= Filmkrönikan =

Swedish television program

Broadcast from 1956 (except 1992–1994), Filmkrönikan was Sweden's longest-running television program. It was broadcast on Sveriges Television.

== History ==
Arne Weise was the first host but was replaced after just 4 episodes by Gunnar Oldin. In 1963, Nils Petter Sundgren took over and would remain host for 28 years.

In 1991, Sundgren was replaced by the duo of Ulrika Knutson and Sven Hugo Pehrsson. A year later the show was dropped, but it was revived in 1994 with Gunnar Rehlin as host. He was replaced in 1998 by John Carlsson and a trio of female critics including Helena von Zweigbergk, Jannike Åhlund, and Ulrika Knutson. In 2000 the faces of the show changed again, with Sara Wennerblom as host and Fredrik Sahlin as the main critic.

In 2003, Orvar Säfström took over as host and sole critic. He was later joined by co-host/critic Emma Gray in 2004. Säfström stayed for 7 seasons.
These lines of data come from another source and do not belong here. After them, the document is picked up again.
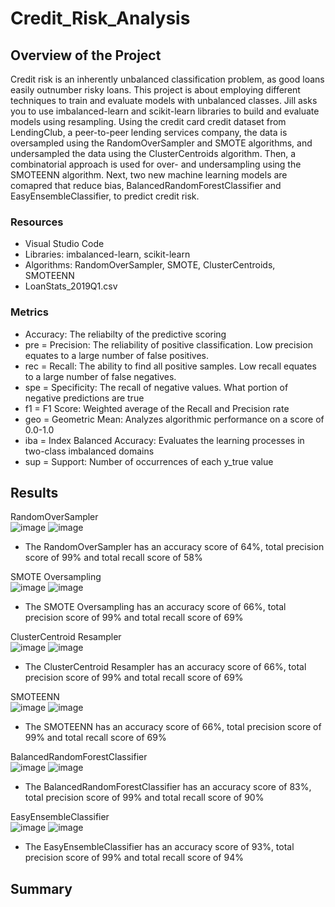 # Credit_Risk_Analysis

## Overview of the Project
Credit risk is an inherently unbalanced classification problem, as good loans easily outnumber risky loans. This project is about employing different techniques to train and evaluate models with unbalanced classes. Jill asks you to use imbalanced-learn and scikit-learn libraries to build and evaluate models using resampling. Using the credit card credit dataset from LendingClub, a peer-to-peer lending services company, the data is oversampled using the RandomOverSampler and SMOTE algorithms, and undersampled the data using the ClusterCentroids algorithm. Then, a combinatorial approach is used for over- and undersampling using the SMOTEENN algorithm. Next, two new machine learning models are comapred that reduce bias, BalancedRandomForestClassifier and EasyEnsembleClassifier, to predict credit risk.

### Resources
- Visual Studio Code
- Libraries: imbalanced-learn, scikit-learn
- Algorithms: RandomOverSampler, SMOTE, ClusterCentroids, SMOTEENN
- LoanStats_2019Q1.csv  

### Metrics
- Accuracy: The reliabilty of the predictive scoring
- pre = Precision: The reliability of positive classification. Low precision equates to a large number of false positives.
- rec = Recall: The ability to find all positive samples. Low recall equates to a large number of false negatives.
- spe = Specificity: The recall of negative values. What portion of negative predictions are true
- f1 = F1 Score: Weighted average of the Recall and Precision rate
- geo = Geometric Mean: Analyzes algorithmic performance on a score of 0.0-1.0
- iba = Index Balanced Accuracy: Evaluates the learning processes in two-class imbalanced domains
- sup = Support: Number of occurrences of each y_true value

## Results
RandomOverSampler  
![image](https://user-images.githubusercontent.com/86776606/199567126-8476a14f-7f34-4201-9140-b4105ba0e822.png)
![image](https://user-images.githubusercontent.com/86776606/199531718-babff12d-00d0-4a29-b629-ac99cbb79740.png)  
- The RandomOverSampler has an accuracy score of 64%, total precision score of 99% and total recall score of 58%


SMOTE Oversampling  
![image](https://user-images.githubusercontent.com/86776606/199567288-dc8734f4-7f75-450b-9d58-d795f66e2266.png)
![image](https://user-images.githubusercontent.com/86776606/199531987-0e5653ed-ffda-47ef-90a8-2ad9d7c3d276.png)  
- The SMOTE Oversampling has an accuracy score of 66%, total precision score of 99% and total recall score of 69%


ClusterCentroid Resampler  
![image](https://user-images.githubusercontent.com/86776606/199567423-552aaf73-e628-48a4-bd39-fef68410e2ef.png)
![image](https://user-images.githubusercontent.com/86776606/199532430-6648e548-8ff6-44ce-8ab9-a65f7a797307.png)  
- The ClusterCentroid Resampler has an accuracy score of 66%, total precision score of 99% and total recall score of 69%


SMOTEENN  
![image](https://user-images.githubusercontent.com/86776606/199567491-a19580fb-9a95-4437-afe4-c3315d1a1668.png)
![image](https://user-images.githubusercontent.com/86776606/199532699-884ab1e4-c7c7-4a63-a231-8981bacc859a.png)  
- The SMOTEENN has an accuracy score of 66%, total precision score of 99% and total recall score of 69%


BalancedRandomForestClassifier  
![image](https://user-images.githubusercontent.com/86776606/199567610-c1827e2b-d6c1-4e84-8cfc-9f1153a98ca1.png)
![image](https://user-images.githubusercontent.com/86776606/199542415-f88400c1-5a30-4529-a81a-8491efda2ab7.png)  
- The BalancedRandomForestClassifier has an accuracy score of 83%, total precision score of 99% and total recall score of 90%


EasyEnsembleClassifier  
![image](https://user-images.githubusercontent.com/86776606/199567667-d8e4dd05-519d-4ac9-9238-80d16d193549.png)
![image](https://user-images.githubusercontent.com/86776606/199542546-68265f9b-c8f0-4ec1-8c23-91fcdac437f8.png)  
- The EasyEnsembleClassifier has an accuracy score of 93%, total precision score of 99% and total recall score of 94%

## Summary
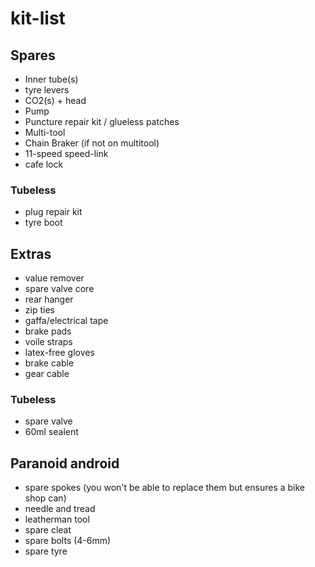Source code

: # kit-list

## Spares

* Inner tube(s)
* tyre levers
* CO2(s)  + head 
* Pump
* Puncture repair kit / glueless patches
* Multi-tool
* Chain Braker (if not on multitool)
* 11-speed speed-link
* cafe lock

### Tubeless
* plug repair kit
* tyre boot

## Extras
* value remover
* spare valve core
* rear hanger
* zip ties
* gaffa/electrical tape
* brake pads
* voile straps
* latex-free gloves
* brake cable
* gear cable

### Tubeless
* spare valve
* 60ml sealent

## Paranoid android
* spare spokes (you won't be able to replace them but ensures a bike shop can)
* needle and tread
* leatherman tool
* spare cleat
* spare bolts (4-6mm)
* spare tyre

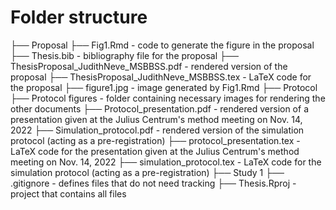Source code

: # Folder structure

├── Proposal
    ├── Fig1.Rmd - code to generate the figure in the proposal
    ├── Thesis.bib - bibliography file for the proposal
    ├── ThesisProposal_JudithNeve_MSBBSS.pdf - rendered version of the proposal
    ├── ThesisProposal_JudithNeve_MSBBSS.tex - LaTeX code for the proposal
    ├── figure1.jpg - image generated by Fig1.Rmd
├── Protocol
    ├── Protocol figures - folder containing necessary images for rendering the other documents
    ├── Protocol_presentation.pdf - rendered version of a presentation given at the Julius Centrum's method meeting on Nov. 14, 2022
    ├── Simulation_protocol.pdf - rendered version of the simulation protocol (acting as a pre-registration)
    ├── protocol_presentation.tex - LaTeX code for the presentation given at the Julius Centrum's method meeting on Nov. 14, 2022
    ├── simulation_protocol.tex - LaTeX code for the simulation protocol (acting as a pre-registration)
├── Study 1
├── .gitignore - defines files that do not need tracking
├── Thesis.Rproj - project that contains all files
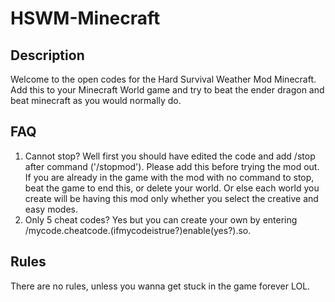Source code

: # HSWM-Minecraft
## Description
Welcome to the open codes for the Hard Survival Weather Mod Minecraft. Add this to your Minecraft World game and try to beat the ender dragon and beat minecraft as you would normally do. 

## FAQ
1. Cannot stop? Well first you should have edited the code and add /stop after command ('/stopmod'). Please add this before trying the mod out. If you are already in the game with the mod with no command to stop, beat the game to end this, or delete your world. Or else each world you create will be having this mod only whether you select the creative and easy modes.
2. Only 5 cheat codes? Yes but you can create your own by entering /mycode.cheatcode.(ifmycodeistrue?)enable(yes?).so.

## Rules
There are no rules, unless you wanna get stuck in the game forever LOL.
The show was revamped for the 2006/2007 season with Helena von Zweigbergk as the new main host. She left the position in the spring of 2007. The show was once again reworked, now with Andrea Reuter and Navid Modiri hosting. Both of these versions met with harsh criticism and dwindling ratings and the show was permanently canceled in 2008.